Разведенные мосты
Шрифт:
— По поводу вашего романа у меня возник грандиозный проект: я решил издавать серию «Русский роман». Такую серию давно пытались начать в Лениздате, но так и не решились. А мы решились, и начнём её с романа «Баронесса Настя». А?.. Как вы находите такой проект? Возражать не станете?
Говорил он всё это, не выпуская Люшиной руки, и говорил только ей, будто меня тут и совсем не было. А я вдруг подумал, что мы тоже не однажды подступались к этой идее, но романы в издательство хотя и приходили, но таких, которых бы можно назвать так громко «Русский роман», у нас не было, и мы эту идею утопляли во времени. И, может быть, потому я такое заявление директора хотя и находил разумным, но считал чересчур смелым. А он повернулся ко мне и сказал:
— Ну, как,
Я ответил:
— Вы не только издатель, но ещё и учёный по части филологии. Вам виднее.
Директор размашисто ходил по кабинету и в явном возбуждении потирал руки. В ту минуту я не знал, но потом мне открылись и вожделенные замыслы этого человека. Он выпустил уже много книг, но по большей части поэтических, а поэзия и нам в Москве, а тут в особенности, денег в кассу издательства не прибавляла. Прозаические книги, как нам потом рассказали, тоже раскупались плохо, и издательство, словно перегруженный корабль в штормовую погоду, готово было вот-вот опуститься на дно. Сотрудников в издательстве было немного, но им едва платили скудное жалование; деньги уходили на оплату помещения и налогов. Как утопающий за соломинку, схватился директор за нашу книгу. Он решил: «Настя», наконец, поможет ему поправить финансовые дела.

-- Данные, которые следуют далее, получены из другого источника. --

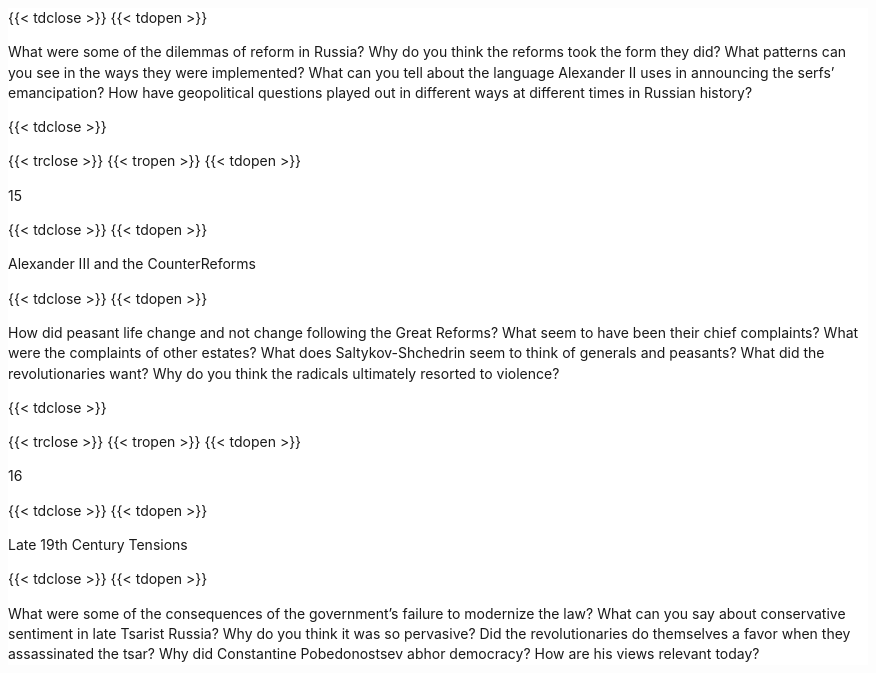 
{{< tdclose >}}
{{< tdopen >}}


What were some of the dilemmas of reform in Russia? Why do you think the reforms took the form they did? What patterns can you see in the ways they were implemented? What can you tell about the language Alexander II uses in announcing the serfs’ emancipation? How have geopolitical questions played out in different ways at different times in Russian history?


{{< tdclose >}}

{{< trclose >}}
{{< tropen >}}
{{< tdopen >}}


15


{{< tdclose >}}
{{< tdopen >}}


Alexander III and the CounterReforms


{{< tdclose >}}
{{< tdopen >}}


How did peasant life change and not change following the Great Reforms? What seem to have been their chief complaints? What were the complaints of other estates? What does Saltykov-Shchedrin seem to think of generals and peasants? What did the revolutionaries want? Why do you think the radicals ultimately resorted to violence?


{{< tdclose >}}

{{< trclose >}}
{{< tropen >}}
{{< tdopen >}}


16


{{< tdclose >}}
{{< tdopen >}}


Late 19th Century Tensions


{{< tdclose >}}
{{< tdopen >}}


What were some of the consequences of the government’s failure to modernize the law? What can you say about conservative sentiment in late Tsarist Russia? Why do you think it was so pervasive? Did the revolutionaries do themselves a favor when they assassinated the tsar? Why did Constantine Pobedonostsev abhor democracy? How are his views relevant today?

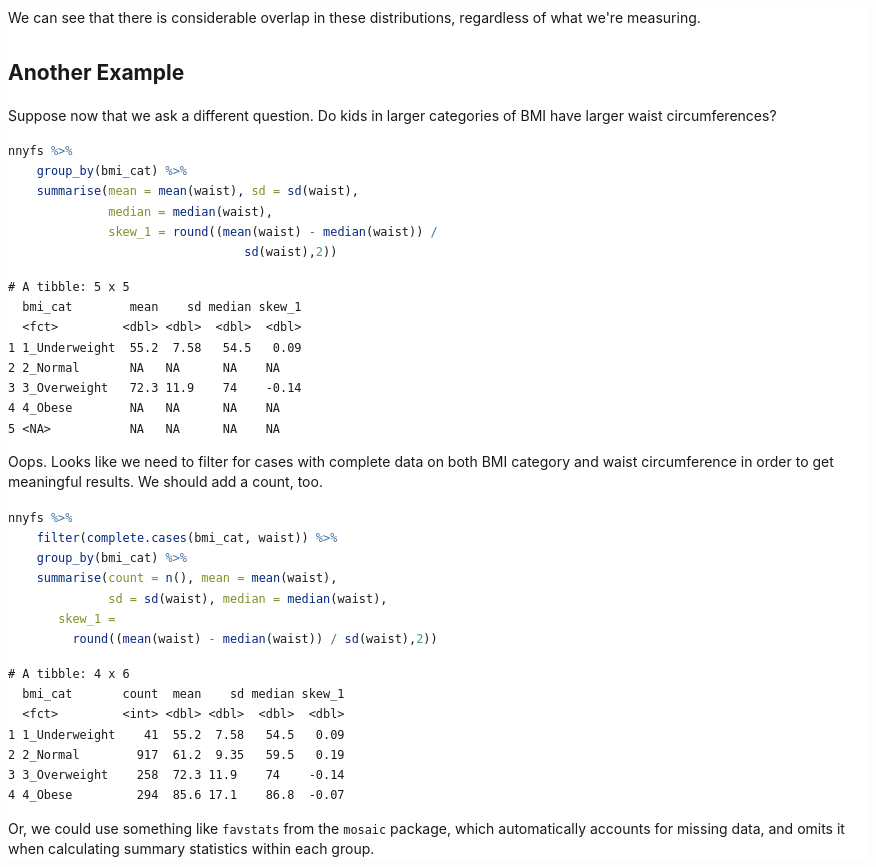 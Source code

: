We can see that there is considerable overlap in these distributions, regardless of what we're measuring.

## Another Example

Suppose now that we ask a different question. Do kids in larger categories of BMI have larger waist circumferences?


```r
nnyfs %>%
    group_by(bmi_cat) %>%
    summarise(mean = mean(waist), sd = sd(waist), 
              median = median(waist), 
              skew_1 = round((mean(waist) - median(waist)) / 
                                 sd(waist),2))
```

```
# A tibble: 5 x 5
  bmi_cat        mean    sd median skew_1
  <fct>         <dbl> <dbl>  <dbl>  <dbl>
1 1_Underweight  55.2  7.58   54.5   0.09
2 2_Normal       NA   NA      NA    NA   
3 3_Overweight   72.3 11.9    74    -0.14
4 4_Obese        NA   NA      NA    NA   
5 <NA>           NA   NA      NA    NA   
```

Oops. Looks like we need to filter for cases with complete data on both BMI category and waist circumference in order to get meaningful results. We should add a count, too.


```r
nnyfs %>%
    filter(complete.cases(bmi_cat, waist)) %>%
    group_by(bmi_cat) %>%
    summarise(count = n(), mean = mean(waist), 
              sd = sd(waist), median = median(waist), 
       skew_1 = 
         round((mean(waist) - median(waist)) / sd(waist),2))
```

```
# A tibble: 4 x 6
  bmi_cat       count  mean    sd median skew_1
  <fct>         <int> <dbl> <dbl>  <dbl>  <dbl>
1 1_Underweight    41  55.2  7.58   54.5   0.09
2 2_Normal        917  61.2  9.35   59.5   0.19
3 3_Overweight    258  72.3 11.9    74    -0.14
4 4_Obese         294  85.6 17.1    86.8  -0.07
```

Or, we could use something like `favstats` from the `mosaic` package, which automatically accounts for missing data, and omits it when calculating summary statistics within each group.

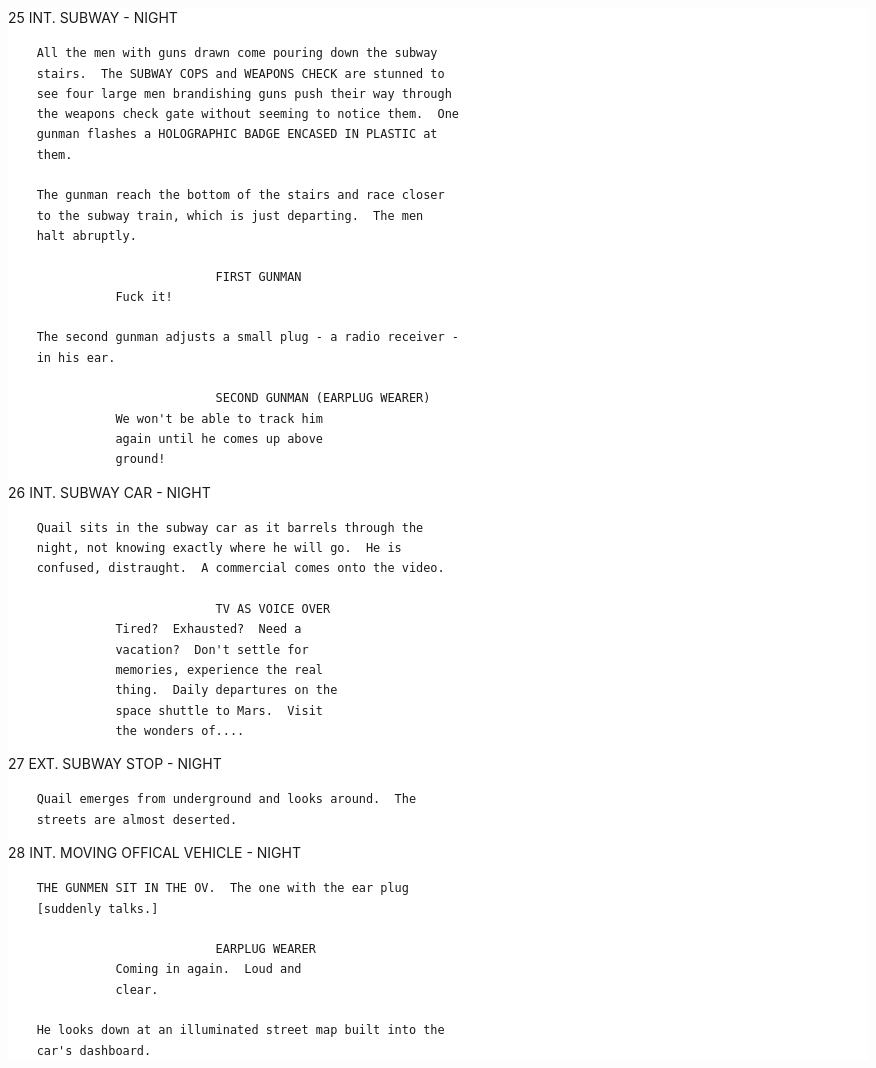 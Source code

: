 
25      INT. SUBWAY - NIGHT

        All the men with guns drawn come pouring down the subway
        stairs.  The SUBWAY COPS and WEAPONS CHECK are stunned to
        see four large men brandishing guns push their way through
        the weapons check gate without seeming to notice them.  One
        gunman flashes a HOLOGRAPHIC BADGE ENCASED IN PLASTIC at
        them.

        The gunman reach the bottom of the stairs and race closer
        to the subway train, which is just departing.  The men
        halt abruptly.

                                 FIRST GUNMAN
                   Fuck it!

        The second gunman adjusts a small plug - a radio receiver -
        in his ear.

                                 SECOND GUNMAN (EARPLUG WEARER)
                   We won't be able to track him
                   again until he comes up above
                   ground!


26      INT. SUBWAY CAR - NIGHT

        Quail sits in the subway car as it barrels through the
        night, not knowing exactly where he will go.  He is
        confused, distraught.  A commercial comes onto the video.

                                 TV AS VOICE OVER
                   Tired?  Exhausted?  Need a
                   vacation?  Don't settle for
                   memories, experience the real
                   thing.  Daily departures on the
                   space shuttle to Mars.  Visit
                   the wonders of....


27      EXT. SUBWAY STOP - NIGHT

        Quail emerges from underground and looks around.  The
        streets are almost deserted.


28      INT. MOVING OFFICAL VEHICLE - NIGHT

        THE GUNMEN SIT IN THE OV.  The one with the ear plug
        [suddenly talks.]

                                 EARPLUG WEARER
                   Coming in again.  Loud and
                   clear.

        He looks down at an illuminated street map built into the
        car's dashboard.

Издательский художник, он же, кстати, писатель, Вадим Круговов талантливо оформил роман, живописно и остроумно придумал и исполнил рисунок обложки, и книга скоро была напечатана. Директор сам её повёз в магазины, несколько пачек продал в Дом книги на Невском проспекте, а всего книгу взяли двадцать пять магазинов. Люша ликовала, и в издательстве были довольны: такого интереса к роману и они не ожидали. А через неделю Смирнов-Денисов снова поехал в магазины. Книга была распродана в два-три дня. Издатель заходит к директору Дома книги, благодарит за быструю распродажу и предлагает новую партию книг, — теперь уже большую, в несколько сотен, а то ещё и тысячу.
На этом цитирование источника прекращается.